Saya tidak menulis surat ini untuk menggurui atau memberi nasihat. Surat ini bukan sekadar ajakan, melainkan sebuah pesan yang saya tulis dengan keyakinan bahwa kalianlah generasi penerus yang akan menentukan wajah peradilan di masa depan.
Saya menulis surat ini dari sebuah ruang kerja sederhana di Pengadilan Negeri Pulau Punjung, tempat saya menjalani hari-hari pengabdian dengan segala keterbatasan, namun juga dengan penuh kesungguhan. Saya ingin kalian tahu menjadi hakim bukan sekadar profesi ini adalah panggilan jiwa, ini adalah bentuk pengabdian kepada republik.
Proses rekrutmen dan pendidikan calon hakim saat ini telah dirancang dengan ketat, transparan, dan profesional. Inilah sebuah kemajuan besar yang patut disyukuri dan dijaga. Maka menjadi tanggung jawab moral kita bersama untuk menjaga kepercayaan ini. Jangan pernah mencederai proses baik itu dengan menggadaikan integritas. Jabatan ini adalah amanah, bukan peluang untuk memperkaya diri.
Dan izinkan saya mengingatkan satu hal penting yang kerap luput jangan sampai panggilan “Yang Mulia” membuat kalian terkejut badan. Ada kalanya orang biasa, begitu dipanggil “Yang Mulia”, justru berubah bukan ke arah yang positif, tetapi malah menjadi angkuh, tinggi hati, dan merasa berkuasa atas segalanya. Padahal sesungguhnya, panggilan itu bukan untuk diagungkan, tapi untuk mengingatkan beban tanggung jawab yang maha berat.
Tetaplah membumi. Jangan lupa bahwa kehormatan hakim bukan terletak pada baju toga, ruang sidang, atau panggilan kehormatan, melainkan pada sikap hidup sederhana, integritas yang tak tergoyahkan, serta kepatuhan terhadap etika. Pegang teguh Kode Etik dan Pedoman Perilaku Hakim (KEPPH) sebagai kompas moral dalam setiap langkah. Dan jangan abaikan Surat Edaran Dirjen Badilum Nomor 4 Tahun 2025 tentang Penerapan Pola Hidup Sederhana Aparatur Peradilan Umum. Ini bukan sekadar aturan administratif, melainkan pernyataan sikap bahwa kekuasaan kehakiman yang agung tidak pernah boleh menjelma menjadi kemewahan hidup pribadi.

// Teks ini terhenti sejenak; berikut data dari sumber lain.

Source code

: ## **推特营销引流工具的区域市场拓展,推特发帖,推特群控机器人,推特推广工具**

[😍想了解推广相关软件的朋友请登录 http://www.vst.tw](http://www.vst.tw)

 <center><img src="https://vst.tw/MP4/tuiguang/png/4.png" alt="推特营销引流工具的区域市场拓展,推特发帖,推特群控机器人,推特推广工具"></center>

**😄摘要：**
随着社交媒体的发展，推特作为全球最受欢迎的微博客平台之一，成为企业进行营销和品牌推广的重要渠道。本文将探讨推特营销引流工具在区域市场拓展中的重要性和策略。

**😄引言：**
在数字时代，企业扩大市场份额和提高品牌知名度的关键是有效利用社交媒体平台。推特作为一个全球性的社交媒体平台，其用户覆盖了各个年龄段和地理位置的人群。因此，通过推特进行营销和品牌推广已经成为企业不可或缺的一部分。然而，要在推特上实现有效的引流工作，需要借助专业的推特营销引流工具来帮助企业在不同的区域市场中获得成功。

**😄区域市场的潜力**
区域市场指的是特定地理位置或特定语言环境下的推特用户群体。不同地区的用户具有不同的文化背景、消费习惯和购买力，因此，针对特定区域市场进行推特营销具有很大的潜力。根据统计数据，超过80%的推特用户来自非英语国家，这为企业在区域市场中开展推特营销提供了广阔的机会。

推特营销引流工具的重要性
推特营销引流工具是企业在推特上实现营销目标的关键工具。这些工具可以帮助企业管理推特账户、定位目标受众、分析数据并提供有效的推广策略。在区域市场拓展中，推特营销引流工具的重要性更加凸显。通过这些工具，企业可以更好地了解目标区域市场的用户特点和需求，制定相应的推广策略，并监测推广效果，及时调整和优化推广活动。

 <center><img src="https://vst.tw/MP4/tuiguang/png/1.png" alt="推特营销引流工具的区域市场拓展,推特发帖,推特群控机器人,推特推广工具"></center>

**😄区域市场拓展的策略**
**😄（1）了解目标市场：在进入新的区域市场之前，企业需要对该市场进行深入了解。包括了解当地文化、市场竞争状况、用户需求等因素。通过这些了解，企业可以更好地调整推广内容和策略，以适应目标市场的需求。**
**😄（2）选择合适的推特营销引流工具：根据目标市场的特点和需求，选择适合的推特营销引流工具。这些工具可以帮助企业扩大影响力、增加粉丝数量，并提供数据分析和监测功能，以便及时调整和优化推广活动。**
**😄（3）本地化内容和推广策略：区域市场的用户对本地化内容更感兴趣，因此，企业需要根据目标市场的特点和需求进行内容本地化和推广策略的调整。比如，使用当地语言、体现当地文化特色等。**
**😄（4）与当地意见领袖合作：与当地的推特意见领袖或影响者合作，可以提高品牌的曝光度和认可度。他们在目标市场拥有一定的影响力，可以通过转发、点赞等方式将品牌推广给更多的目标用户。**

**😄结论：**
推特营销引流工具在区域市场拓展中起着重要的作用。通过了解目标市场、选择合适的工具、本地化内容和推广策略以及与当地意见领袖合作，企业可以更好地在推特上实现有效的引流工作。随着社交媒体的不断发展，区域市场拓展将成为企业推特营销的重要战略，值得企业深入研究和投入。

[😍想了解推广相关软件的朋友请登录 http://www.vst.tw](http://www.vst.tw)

Beberapa waktu ke depan kalian akan menerima SK penempatan. Mungkin tidak sedikit dari kalian akan ditugaskan jauh dari pusat kota di daerah pelosok, di kabupaten sunyi, bahkan mungkin di wilayah 3T (tertinggal, terluar, dan terdepan). Maka satu hal yang perlu kalian tanamkan sejak awal yaitu jangan pernah berkecil hati.

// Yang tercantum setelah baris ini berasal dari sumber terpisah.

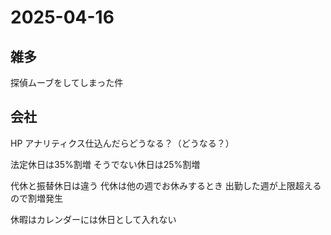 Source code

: # 2025-04-16 

## 雑多
探偵ムーブをしてしまった件

## 会社
HP アナリティクス仕込んだらどうなる？（どうなる？）

法定休日は35%割増
そうでない休日は25%割増

代休と振替休日は違う
代休は他の週でお休みするとき
出勤した週が上限超えるので割増発生

休暇はカレンダーには休日として入れない
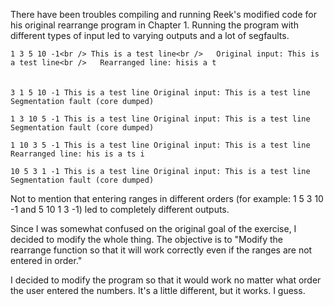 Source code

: There have been troubles compiling and running Reek's modified code for his
original rearrange program in Chapter 1. Running the program with different
types of input led to varying outputs and a lot of segfaults.

`1 3 5 10 -1<br />
This is a test line<br />  
Original input: This is a test line<br />  
Rearranged line: hisis a t`  
<br /><br />
`3 1 5 10 -1
This is a test line
Original input: This is a test line
Segmentation fault (core dumped)`

`1 3 10 5 -1
This is a test line
Original input: This is a test line
Segmentation fault (core dumped)`

`1 10 3 5 -1
This is a test line
Original input: This is a test line
Rearranged line: his is a ts i`

`10 5 3 1 -1
This is a test line
Original input: This is a test line
Segmentation fault (core dumped)`

Not to mention that entering ranges in different orders (for example: 1 5 3 10
-1 and 5 10 1 3 -1) led to completely different outputs.

Since I was somewhat confused on the original goal of the exercise, I decided
to modify the whole thing. The objective is to "Modify the rearrange function
so that it will work correctly even if the ranges are not entered in order."

I decided to modify the program so that it would work no matter what order the
user entered the numbers. It's a little different, but it works. I guess.
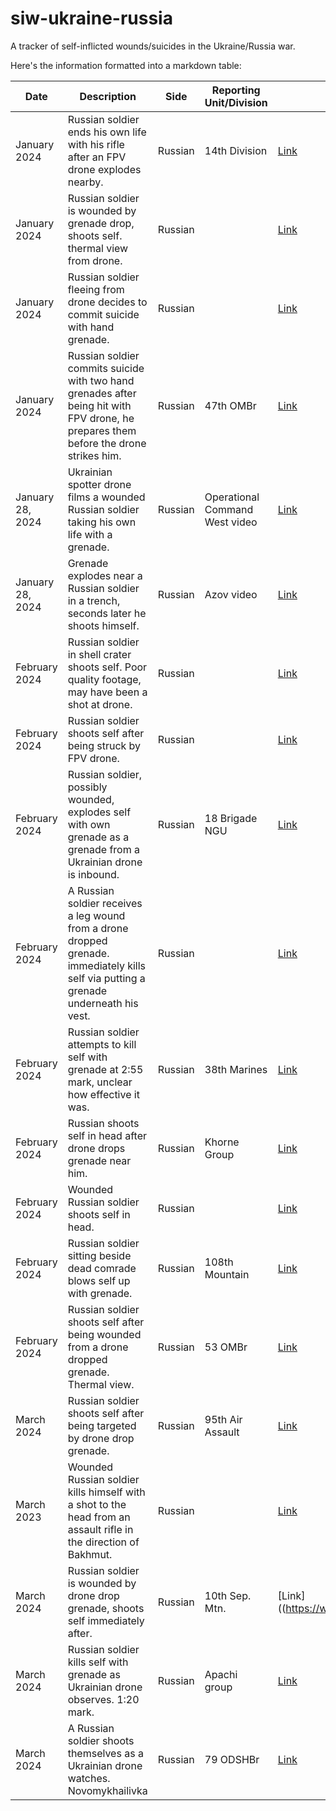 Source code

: # siw-ukraine-russia

A tracker of self-inflicted wounds/suicides in the Ukraine/Russia war.  

Here's the information formatted into a markdown table:

| Date       | Description                                                                                                      | Side       | Reporting Unit/Division                  | Link                                                                                           |
|------------|------------------------------------------------------------------------------------------------------------------|------------|--------------------------------|------------------------------------------------------------------------------------------------|
| January 2024 | Russian soldier ends his own life with his rifle after an FPV drone explodes nearby.                            | Russian    | 14th Division                  | [Link](https://www.reddit.com/r/UkraineRussiaReport/s/jccuOoCCNr)                             |
| January 2024 | Russian soldier is wounded by grenade drop, shoots self. thermal view from drone.                               | Russian    |                                | [Link](https://www.reddit.com/r/UkraineWarVideoReport/s/IaMVs5YXfy)                           |
| January 2024 | Russian soldier fleeing from drone decides to commit suicide with hand grenade.                                  | Russian    |                                | [Link](https://www.reddit.com/r/CombatFootage/s/B4q2wQ3N6X)                                   |
| January 2024 | Russian soldier commits suicide with two hand grenades after being hit with FPV drone, he prepares them before the drone strikes him. | Russian    | 47th OMBr                      | [Link](https://www.reddit.com/r/CombatFootage/s/sD2JqjKo4a)                                   |
| January 28, 2024 | Ukrainian spotter drone films a wounded Russian soldier taking his own life with a grenade.                     | Russian    | Operational Command West video | [Link](https://www.reddit.com/r/DroneCombat/s/EuwzWi4oki)                                      |
| January 28, 2024 | Grenade explodes near a Russian soldier in a trench, seconds later he shoots himself.                           | Russian    | Azov video                     | [Link](https://www.reddit.com/r/DroneCombat/s/XZk43bxqJq)                                      |
| February 2024 | Russian soldier in shell crater shoots self. Poor quality footage, may have been a shot at drone.               | Russian    |                                | [Link](https://www.reddit.com/r/UkraineRussiaReport/s/shlb8rrKzd)                             |
| February 2024 | Russian soldier shoots self after being struck by FPV drone.                                                    | Russian    |                                | [Link](https://www.reddit.com/r/UkraineWarVideoReport/s/PwzWQiFOAJ)                           |
| February 2024 | Russian soldier, possibly wounded, explodes self with own grenade as a grenade from a Ukrainian drone is inbound. | Russian    | 18 Brigade NGU                 | [Link](https://www.reddit.com/r/CombatFootage/s/ZFPzdmlmds)                                   |
| February 2024 | A Russian soldier receives a leg wound from a drone dropped grenade. immediately kills self via putting a grenade underneath his vest. | Russian    |                                | [Link](https://www.reddit.com/r/DroneCombat/s/7Cni9pgAsy)                                      |
| February 2024 | Russian soldier attempts to kill self with grenade at 2:55 mark, unclear how effective it was.                  | Russian    | 38th Marines                   | [Link](https://www.reddit.com/r/UkraineWarVideoReport/s/sI1EZjEMAs)                           |
| February 2024 | Russian shoots self in head after drone drops grenade near him.                                                  | Russian    | Khorne Group                   | [Link](https://www.reddit.com/r/CombatFootage/s/Dixa0Hj0uU)                                   |
| February 2024 | Wounded Russian soldier shoots self in head.                                                                    | Russian    |                                | [Link](https://www.reddit.com/r/DroneCombat/s/yNgWNKINzy)                                      |
| February 2024 | Russian soldier sitting beside dead comrade blows self up with grenade.                                         | Russian    | 108th Mountain                 | [Link](https://www.reddit.com/r/DroneCombat/s/xB1ss6aQIc)                                      |
| February 2024 | Russian soldier shoots self after being wounded from a drone dropped grenade. Thermal view.                     | Russian    | 53 OMBr                        | [Link](https://www.reddit.com/r/DroneCombat/s/upzxynSJOd)                                      |
| March 2024   | Russian soldier shoots self after being targeted by drone drop grenade.                                         | Russian    | 95th Air Assault               | [Link](https://www.reddit.com/r/DroneCombat/s/V94Lncs63R)                                      |
| March 2023   | Wounded Russian soldier kills himself with a shot to the head from an assault rifle in the direction of Bakhmut. | Russian    |                                | [Link](https://www.reddit.com/r/UkraineWarVideoReport/s/lMaHszdSy8)                           |
| March 2024   | Russian soldier is wounded by drone drop grenade, shoots self immediately after. | Russian    | 10th Sep. Mtn. | [Link]((https://www.reddit.com/r/DroneCombat/s/x3tsRnSJ0N) |
| March 2024 | Russian soldier kills self with grenade as Ukrainian drone observes. 1:20 mark. | Russian | Apachi group | [Link](https://www.reddit.com/r/DroneCombat/s/VitwttFxXs) |
| March 2024 | A Russian soldier shoots themselves as a Ukrainian drone watches. Novomykhailivka | Russian | 79 ODSHBr | [Link](https://www.reddit.com/r/UkraineWarVideoReport/s/zy2QB3UiSJ) |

Tugas hakim tidak ditentukan oleh nama besar pengadilan tempatnya bertugas, tetapi oleh kesungguhan hatinya dalam menegakkan keadilan di mana pun dia berpijak. Justru di tempat-tempat terpencil itulah kehadiran seorang hakim menjadi lebih bermakna. Ketika layanan hukum masih jauh dari ideal, ketika rakyat kecil nyaris tak bisa membedakan antara rasa takut dan rasa hormat terhadap hukum di situlah kalian benar-benar dibutuhkan.
Selama kalian masih bertugas di wilayah Negara Kesatuan Republik Indonesia, maka di sanalah Ibu Pertiwi memanggil kalian. Di sanalah rakyat menanti hadirnya keadilan yang nyata, bukan sekadar slogan. Menjadi hakim adalah tugas kenegaraan. Ini adalah bentuk bela negara dalam wujud yang paling sunyi.
Tempat tugas boleh terpencil, tapi jika kalian tetap teguh menjaga integritas, maka sesungguhnya kalian sedang berdiri di pusat moral republik ini. Di tengah keterbatasan, Jadilah sosok yang membawa keadilan bagi yang terpinggirkan yang menjaga keseimbangan dalam kekuasaan, dan yang menumbuhkan nilai-nilai kemanusiaan dalam hukum.
Pesan Ketua Mahkamah Agung patut kita genggam erat “Pergunakan nalar, naluri, dan nurani dalam memutus perkara.” Itulah fondasi dari keadilan yang hidup. Jangan hanya terpaku pada teks hukum, tetapi bacalah juga konteksnya, jeritan manusianya, dan getar nurani yang terkadang lebih jujur dari seribu pasal. Bila kalian hanya mengandalkan logika, kalian bisa menjadi ahli hukum. Tetapi hanya dengan naluri dan nurani, kalian bisa menjadi hakim yang utuh.
Profesi ini menuntut tidak hanya kecerdasan intelektual, tetapi juga kekuatan spiritual. Seorang hakim tidak hanya diminta untuk memahami hukum, tapi juga takut kepada Tuhan. Takut bukan karena lemah, tapi karena sadar bahwa kekuasaan yang diberikan kepadanya akan dipertanggungjawabkan kelak, di dunia dan di akhirat.
Maka dari itu, Mari terus menyalakan semangat pengabdian ini.
Tetaplah menjadi hakim yang bekerja dengan hati, menjaga integritas tanpa pamrih, dan menghadirkan keadilan di mana pun kita ditugaskan. Karena pada akhirnya,
seorang hakim sejati adalah cahaya negara hukum. Ia tidak memilih di mana harus bersinar, tetapi ia tetap menyala, bahkan di tempat tergelap sekalipun.
Dan lebih dari itu, mari bersama-sama mewujudkan visi Mahkamah Agung: menjadi badan peradilan yang agung yang berwibawa, bersih, transparan, dan terpercaya di mata rakyat dan Tuhan.
Selamat menjalankan tugas-tugas pengabdian beberapa waktu ke depan.
Semoga Tuhan Yang Maha Esa membimbing langkah-langkah kalian, meneguhkan hati kalian, dan menjaga nurani kalian dalam tugas yang panjang ini.